The court notes that a temporary restraining order is governed by the same general standards as the issuance of a preliminary injunction. See Hoechst Diafoil v. Nan Ya Plastics Corp., 174 F.3d 411, 422 (4th Cir. 1999).
Here, plaintiff has not demonstrated that she likely is to succeed on the merits, nor has she alleged facts necessary to demonstrate that she likely would suffer irreparable harm if her motion is not granted. Further, the public interest is best served if courts do not get involved with the daily operations of a prison, especially prior to the finding of a constitutional violation. See Florence v. Board of Chosen Freeholders of County of Burlington, ___U.S.___, 132 S.Ct. 1510, 1517 (2012) (indicating that "correctional officials must be permitted to devise reasonable search policies to detect and deter the possession of contraband in their facilities" and that "in the absence of substantial evidence in the record to indicate that the officials have exaggerated their response to these considerations courts should ordinarily defer to their expert judgment in such matters") (quotation marks and citation omitted).

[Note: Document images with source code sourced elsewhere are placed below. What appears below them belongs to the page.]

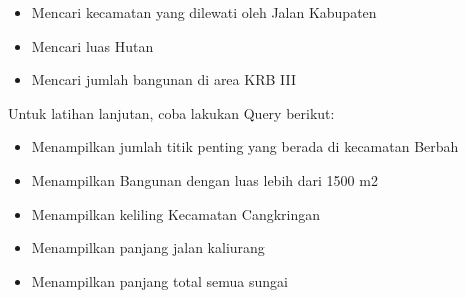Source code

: \documentclass[letterpaper,10pt,english]{sphinxmanual}
\begin{document}
\begin{itemize}

\item {} 
Mencari kecamatan yang dilewati oleh Jalan Kabupaten

\begin{sphinxVerbatim}[commandchars=\\\{\}]
  
   
 
     
  
 
\end{sphinxVerbatim}


\item {} 
Mencari luas Hutan

\begin{sphinxVerbatim}[commandchars=\\\{\}]
      
 
\end{sphinxVerbatim}


\item {} 
Mencari jumlah bangunan di area KRB III

\begin{sphinxVerbatim}[commandchars=\\\{\}]
      
   
\end{sphinxVerbatim}


\end{itemize}

Untuk latihan lanjutan, coba lakukan Query berikut:
\begin{itemize}
\item {} 
Menampilkan jumlah titik penting yang berada di kecamatan Berbah

\item {} 
Menampilkan Bangunan dengan luas lebih dari 1500 m2

\item {} 
Menampilkan keliling Kecamatan Cangkringan

\item {} 
Menampilkan panjang jalan kaliurang

\item {} 
Menampilkan panjang total semua sungai

\end{itemize}
\end{document}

Finally, plaintiff has not demonstrated any substantive change in circumstances since the original denial of her request for injunctive relief. Accordingly, plaintiff has not demonstrated that her request for a temporary restraining order is in the public interest or that the balance of equities tips in her favor. Accordingly, plaintiff's motions for a temporary restraining order are DENIED. C. Motion to Amend Caption
Finally, plaintiff has submitted several pages of documents and various forms, in which it appears that she is requesting to amend her name as it appears in the caption of this case from "Duane LeRoy Fox" to "Jennifer Ann Jasmaine" (DE 38). This request is GRANTED, and the Clerk of Court is DIRECTED to amend the caption in this matter to reflect plaintiff's name as "Jennifer Ann Jasmaine."
In sum, the court rules as follows:
(1) Plaintiff's first motion to amend (DE 16) is GRANTED;
(2) Plaintiff's second motion to amend (DE 24) is GRANTED in part and DENIED in part. Specifically, plaintiff is permitted to proceed with her claims against Dr. Ellis and with her amended claims for relief. In all other respects plaintiff's second motion to amend is DENIED as futile. The Clerk of Court is directed to add Dr. Clarence O. Ellis as a defendant to this action, and, in the event it becomes necessary, the court DIRECTS the United States Marshal Service to make service pursuant to 28 U.S.C. § 1915(d);
(3) Plaintiff's motions for a preliminary injunction (DE 25, 28) are DENIED; and
(4) Plaintiff's motion to amend the caption in this matter (DE 38) is GRANTED. The Clerk of Court shall is DIRECTED to amend the caption in this matter to reflect plaintiff's name as "Jennifer Ann Jasmaine."
SO ORDERED, this the 1st day of March, 2016.